The Stages of Breaking Away
Victims who break away from violent partners often pass through similar stages. Each stage may repeat or emerge independently, and a victim´s experience of breaking away will vary according to the batterer´s tactics, the victim’s resources and history, and the length of the relationship.
“Still Running Scared” Stage
When a victim first leaves a battering situation, they may have strong feelings that the abuser is all powerful and that the world is unsafe. They may constantly look over their shoulder or out the window and jump if the telephone rings or panic at the sound of the doorbell. This reaction will eventually pass.
“Can I Be Loved?” Stage
This may be the most critical stage. Feelings of loneliness, isolation and grief begin to emerge. The victim may feel very emotionally needy. Perhaps for the first time in years, there is no immediate crisis to divert feelings, and they must decide whether it is worth it to stay away from their partner. It is important for victims at this stage to get support from friends who can re-affirm their sense of self worth.
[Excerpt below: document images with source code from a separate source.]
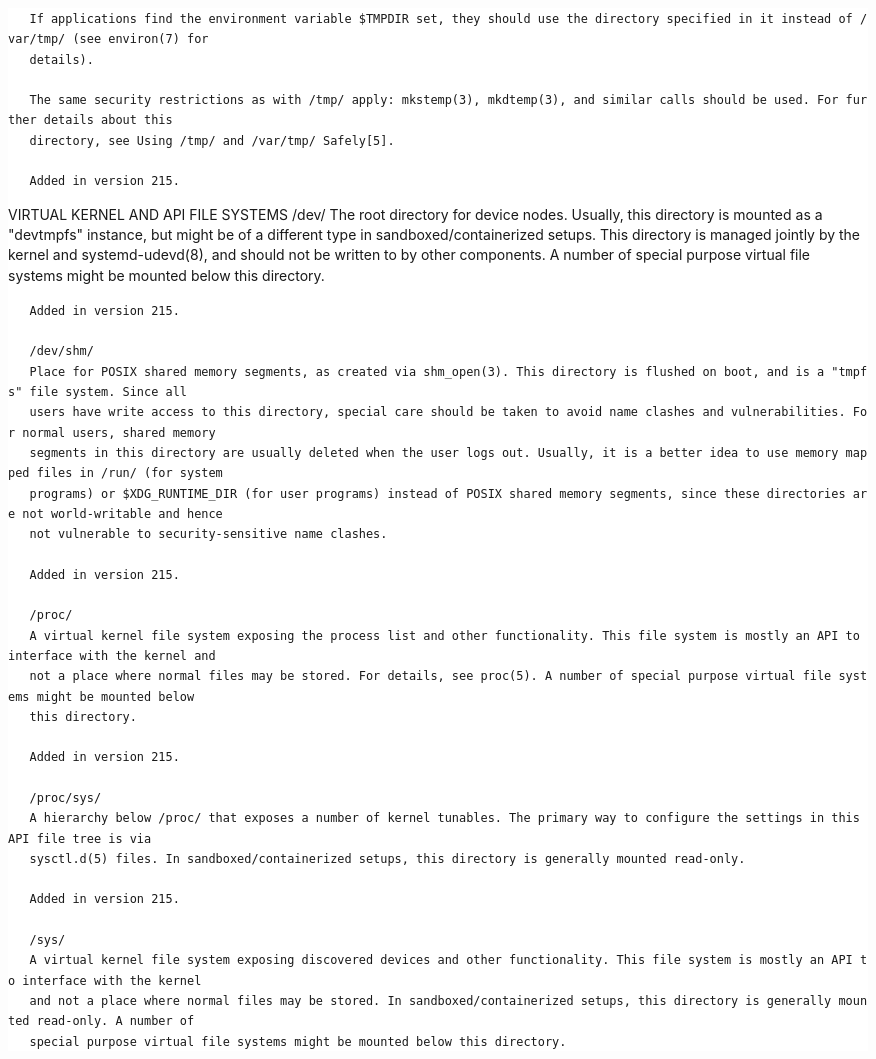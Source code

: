	   If applications find the environment variable $TMPDIR set, they should use the directory specified in it instead of /var/tmp/ (see environ(7) for
	   details).

	   The same security restrictions as with /tmp/ apply: mkstemp(3), mkdtemp(3), and similar calls should be used. For further details about this
	   directory, see Using /tmp/ and /var/tmp/ Safely[5].

	   Added in version 215.

VIRTUAL KERNEL AND API FILE SYSTEMS
       /dev/
	   The root directory for device nodes. Usually, this directory is mounted as a "devtmpfs" instance, but might be of a different type in
	   sandboxed/containerized setups. This directory is managed jointly by the kernel and systemd-udevd(8), and should not be written to by other
	   components. A number of special purpose virtual file systems might be mounted below this directory.

	   Added in version 215.

       /dev/shm/
	   Place for POSIX shared memory segments, as created via shm_open(3). This directory is flushed on boot, and is a "tmpfs" file system. Since all
	   users have write access to this directory, special care should be taken to avoid name clashes and vulnerabilities. For normal users, shared memory
	   segments in this directory are usually deleted when the user logs out. Usually, it is a better idea to use memory mapped files in /run/ (for system
	   programs) or $XDG_RUNTIME_DIR (for user programs) instead of POSIX shared memory segments, since these directories are not world-writable and hence
	   not vulnerable to security-sensitive name clashes.

	   Added in version 215.

       /proc/
	   A virtual kernel file system exposing the process list and other functionality. This file system is mostly an API to interface with the kernel and
	   not a place where normal files may be stored. For details, see proc(5). A number of special purpose virtual file systems might be mounted below
	   this directory.

	   Added in version 215.

       /proc/sys/
	   A hierarchy below /proc/ that exposes a number of kernel tunables. The primary way to configure the settings in this API file tree is via
	   sysctl.d(5) files. In sandboxed/containerized setups, this directory is generally mounted read-only.

	   Added in version 215.

       /sys/
	   A virtual kernel file system exposing discovered devices and other functionality. This file system is mostly an API to interface with the kernel
	   and not a place where normal files may be stored. In sandboxed/containerized setups, this directory is generally mounted read-only. A number of
	   special purpose virtual file systems might be mounted below this directory.

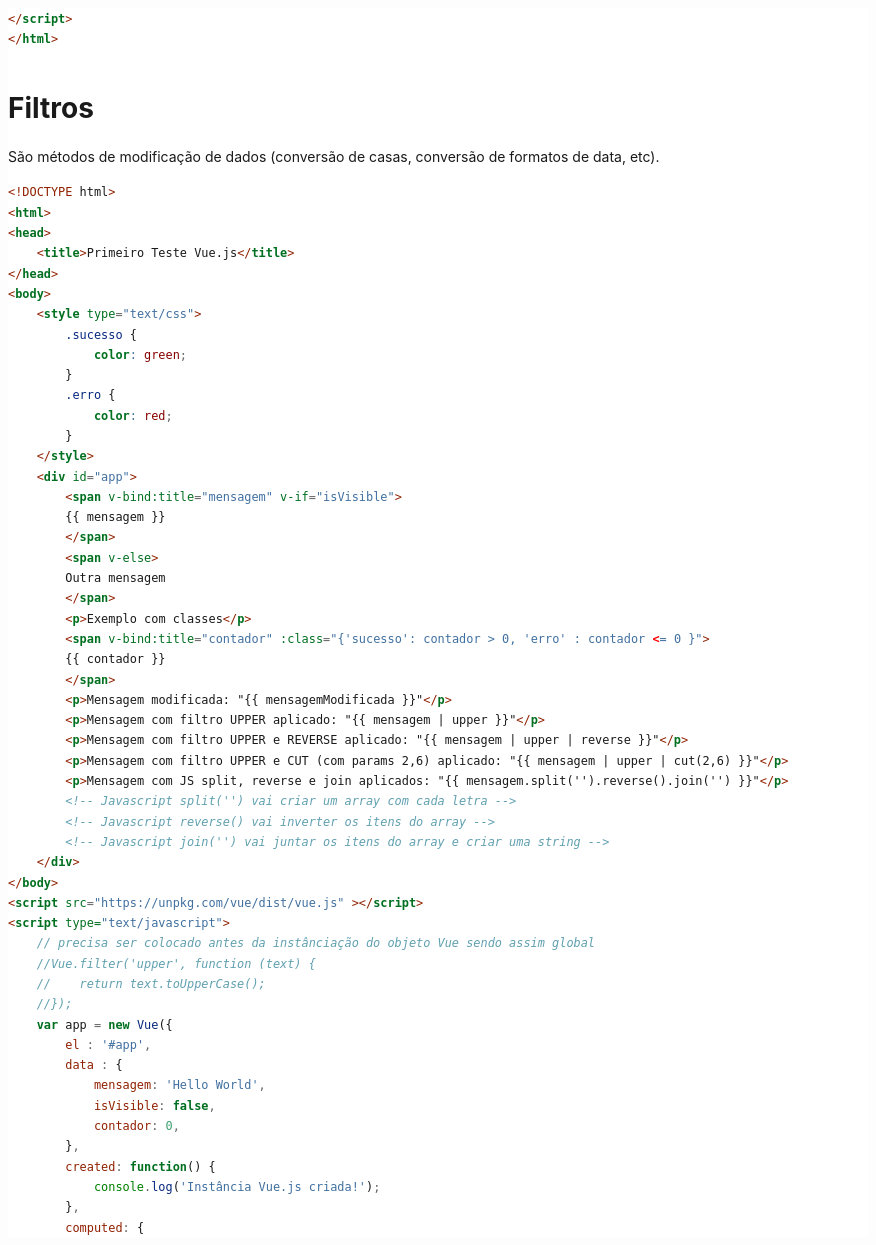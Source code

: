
 ```html
</script>
</html>
```

# Filtros

São métodos de modificação de dados (conversão de casas, conversão de formatos de data, etc).

```html
<!DOCTYPE html>
<html>
<head>
    <title>Primeiro Teste Vue.js</title>
</head>
<body>
    <style type="text/css">
        .sucesso {
            color: green;
        }
        .erro {
            color: red;
        }
    </style>
    <div id="app">
        <span v-bind:title="mensagem" v-if="isVisible">
        {{ mensagem }}
        </span>
        <span v-else>
        Outra mensagem
        </span>
        <p>Exemplo com classes</p>
        <span v-bind:title="contador" :class="{'sucesso': contador > 0, 'erro' : contador <= 0 }">
        {{ contador }}
        </span>
        <p>Mensagem modificada: "{{ mensagemModificada }}"</p>
        <p>Mensagem com filtro UPPER aplicado: "{{ mensagem | upper }}"</p>
        <p>Mensagem com filtro UPPER e REVERSE aplicado: "{{ mensagem | upper | reverse }}"</p>
        <p>Mensagem com filtro UPPER e CUT (com params 2,6) aplicado: "{{ mensagem | upper | cut(2,6) }}"</p>
        <p>Mensagem com JS split, reverse e join aplicados: "{{ mensagem.split('').reverse().join('') }}"</p>
        <!-- Javascript split('') vai criar um array com cada letra -->
        <!-- Javascript reverse() vai inverter os itens do array -->
        <!-- Javascript join('') vai juntar os itens do array e criar uma string -->
    </div>
</body>
<script src="https://unpkg.com/vue/dist/vue.js" ></script>
<script type="text/javascript">
    // precisa ser colocado antes da instânciação do objeto Vue sendo assim global
    //Vue.filter('upper', function (text) {
    //    return text.toUpperCase();
    //});
    var app = new Vue({
        el : '#app',
        data : {
            mensagem: 'Hello World',
            isVisible: false,
            contador: 0,
        },
        created: function() {
            console.log('Instância Vue.js criada!');
        },
        computed: {
```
“Can I Really Do It?” Stage
This is when the victim acts on their decisions. They prepare to get on with their life. They will question whether they can really succeed in taking care of them self and their children. Good resource information through a hotline or shelter can help a victim navigate the confusing maze of social services, housing and legal needs that they may have.
Passing the Crisis and Moving On
The victim has been independent of the batterer for some time, and they define them self in terms of their strengths. They have made it and feel good about them self. In order to underscore their achievements at recreating their life, they can help them self at the same time they help others. Formerly battered victims are essential to support groups as facilitators, to hotlines as listeners, to shelters as advocates, and to leadership and renewed strength.